Was hoping to embed this but not having any luck.

Peace,
HG


----------



## ozzydiodude (Jan 24, 2014)

What is your light reg I see led and hd lighting in the video it looks like


----------



## P Jammers (Jan 25, 2014)

ozzydiodude said:
			
		

> What is your light reg I see led and hd lighting in the video it looks like


Actually what you see I am quite sure is an adjustable LED that you can change from veg to flower. Familiar with the fixtures, but not the brand.


----------



## WeedHopper (Jan 25, 2014)

Someone was looking for you PJ,,to ask questions about LEDS. Cant remember which thread it was. 
Found it PJ,,,,,
http://www.marijuanapassion.com/forum/showpost.php?p=868006&postcount=26


----------



## The Hemp Goddess (Jan 25, 2014)

That is not actual time lapse photography.  They turn the video on, then turn it off, then turn it on again.  Anything can be happening between those times.....One of the reasons I really dislike Yoyu Tube.


----------



## Horace Greely (Jan 26, 2014)

ozzydiodude said:
			
		

> What is your light reg I see led and hd lighting in the video it looks like



Just standard LED fixtures.  No convertables, no HID with some homemade LED's for side lighting.  Probably eliminate the side lighting next run.


----------



## Horace Greely (Jan 26, 2014)

The Hemp Goddess said:
			
		

> That is not actual time lapse photography.  They turn the video on, then turn it off, then turn it on again.  Anything can be happening between those times.....One of the reasons I really dislike Yoyu Tube.




Like the lights being off maybe ?  

HG


----------



## Horace Greely (Jan 26, 2014)

These are from the opposite side running 2 240's...


----------



## robertr (Feb 14, 2014)

Apollo's use 3 watt led's with lenses. 5 watt led's without lenses would be better.


----------



## davemedinis (Apr 10, 2014)

Hi, HG, any updates?


----------



## Horace Greely (Apr 10, 2014)

davemedinis said:


> Hi, HG, any updates?



Those were chopped in January.  I think the total haul was just over 12 ounces but I had some issues with the NL Re-Veg plant.  In its grow from seed it produced almost 7 itself and that was after i dropped a light on it.  Lost the 2 top main branches so subtract 2 ounces in my estimation.
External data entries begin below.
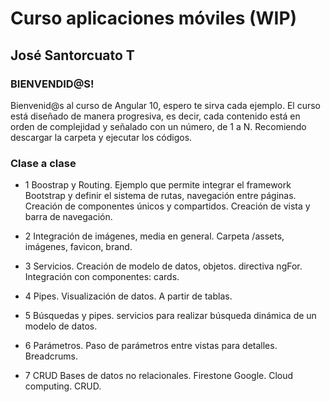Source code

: # Curso aplicaciones móviles (WIP)
## José Santorcuato T

### BIENVENDID@S!

Bienvenid@s al curso de Angular 10, espero te sirva cada ejemplo.
El curso está diseñado de manera progresiva, es decir, cada contenido está en orden de complejidad y señalado con un número, de 1 a N.
Recomiendo descargar la carpeta y ejecutar los códigos.

### Clase a clase

* 1 Boostrap y Routing. Ejemplo que permite integrar el framework Bootstrap y definir el sistema de rutas, navegación entre páginas. Creación de componentes únicos y compartidos. Creación de vista y barra de navegación.

* 2 Integración de imágenes, media en general. Carpeta /assets, imágenes, favicon, brand.

* 3 Servicios. Creación de modelo de datos, objetos. directiva ngFor. Integración con componentes: cards.

* 4 Pipes. Visualización de datos. A partir de tablas.

* 5 Búsquedas y pipes. servicios para realizar búsqueda dinámica de un modelo de datos.

* 6 Parámetros. Paso de parámetros entre vistas para detalles. Breadcrums.

* 7 CRUD Bases de datos no relacionales. Firestone Google. Cloud computing. CRUD.
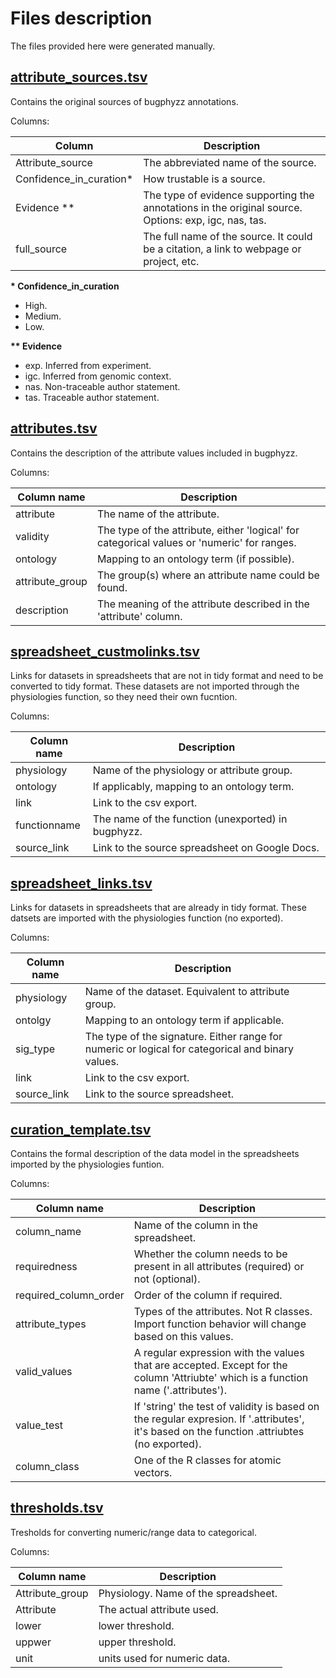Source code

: # Files description

The files provided here were generated manually.

## [attribute_sources.tsv](./attribute_sources.tsv)

Contains the original sources of bugphyzz annotations.

Columns:

| Column | Description |
| --- | --- |
| Attribute_source | The abbreviated name of the source. |
| Confidence_in_curation\*| How trustable is a source. |
| Evidence \*\* | The type of evidence supporting the annotations in the original source. Options: exp, igc, nas, tas. |
| full_source | The full name of the source. It could be a citation, a link to webpage or project, etc. |

**\* Confidence_in_curation**
- High.
- Medium.
- Low.

**\*\* Evidence**
- exp. Inferred from experiment.
- igc. Inferred from genomic context.
- nas. Non-traceable author statement.
- tas. Traceable author statement. 

## [attributes.tsv](./attributes.tsv)

Contains the description of the attribute values included in bugphyzz.

Columns:

| Column name | Description |
| --- | --- |
| attribute | The name of the attribute. |
| validity | The type of the attribute, either 'logical' for categorical values or 'numeric' for ranges. |
| ontology | Mapping to an ontology term (if possible). |
| attribute_group | The group(s) where an attribute name could be found. |
| description | The meaning of the attribute described in the 'attribute' column. |

## [spreadsheet_custmolinks.tsv](./spreadsheet_customlinks.tsv)

Links for datasets in spreadsheets that are not in tidy format and need to be
converted to tidy format. These datasets are not imported through the 
physiologies function, so they need their own fucntion.

Columns:

| Column name | Description |
| --- | --- |
| physiology | Name of the physiology or attribute group. |
| ontology | If applicably, mapping to an ontology term. |
| link | Link to the csv export. |
| functionname | The name of the function (unexported) in bugphyzz. |
| source_link |  Link to the source spreadsheet on Google Docs. |


## [spreadsheet_links.tsv](./spreadsheet_links.tsv)

Links for datasets in spreadsheets that are already in tidy format.
These datsets are imported with the physiologies function (no exported).

Columns:

| Column name | Description |
| --- | --- |
| physiology | Name of the dataset. Equivalent to attribute group. |
| ontolgy | Mapping to an ontology term if applicable. |
| sig_type | The type of the signature. Either range for numeric or logical for categorical and binary values. |
| link | Link to the csv export. |
| source_link | Link to the source spreadsheet. |

## [curation_template.tsv](./curation_template.tsv)

Contains the formal description of the data model in the spreadsheets imported
by the physiologies funtion.

Columns:

| Column name | Description |
| --- | --- |
| column_name | Name of the column in the spreadsheet. |
| requiredness | Whether the column needs to be present in all attributes (required) or not (optional). |
| required_column_order | Order of the column if required. |
| attribute_types | Types of the attributes. Not R classes. Import function behavior will change based on this values. |
| valid_values | A regular expression with the values that are accepted. Except for the column 'Attriubte' which is a function name ('.attributes'). |
| value_test | If 'string' the test of validity is based on the regular expresion. If '.attributes', it's based on the function .attriubtes (no exported). |
| column_class | One of the R classes for atomic vectors. |

## [thresholds.tsv](./thresholds.tsv)

Tresholds for converting numeric/range data to categorical.

Columns:

| Column name | Description |
| ----------- | ----------- |
| Attribute_group | Physiology. Name of the spreadsheet. |
| Attribute | The actual attribute used. |
| lower | lower threshold. |
| uppwer | upper threshold. |
| unit | units used for numeric data. |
I am testing Induction lights the TESLA-300 and TESLA-500 for bloom.  Just need to splice together the time lapse for the veg under the 300.  I will post that somewhere when I get a chance maybe here at MP.

HG 

View attachment IMG_0045.jpg


----------



## Rosebud (Apr 10, 2014)

Very nice, thank you.


----------



## 7greeneyes (Apr 10, 2014)

I've wanted to do a from rooted clone to harvest recording but never have. No matter what methods used to record your lovely ladies, it was really cool


----------



## Horace Greely (Apr 11, 2014)

I bought a cheap $30 JVC Everio off of Fleabay.  Takes a snap every 80 seconds so it needs to be speeded up.  The only downfall is that the camera needs to be reset every 4 days.  Think we missed one early in the process but you get the drift....

HG


----------



## Horace Greely (Apr 11, 2014)

Rosebud said:


> Very nice, thank you.



The inductions tend to produce a very "leggy" plant during veg.  Some LST or a lot of  pinching counters that to an extent.  Hoping for limited stretch during flower with the Purple spectrum of the TESLA-500.  We shall see.

In the future I will run Veggie Bomb LED's for growth.  Most compact plants I have ever seen.  I will then run 2 teslas (400 & 500) with the side lighting you can see in the pics.  I am keeping them off just to see how the EFDL's do by themselves. 

I am predicting about 1.8-1.9 GPW this run and should exceed 2.0 if all goes as planned.

HG


----------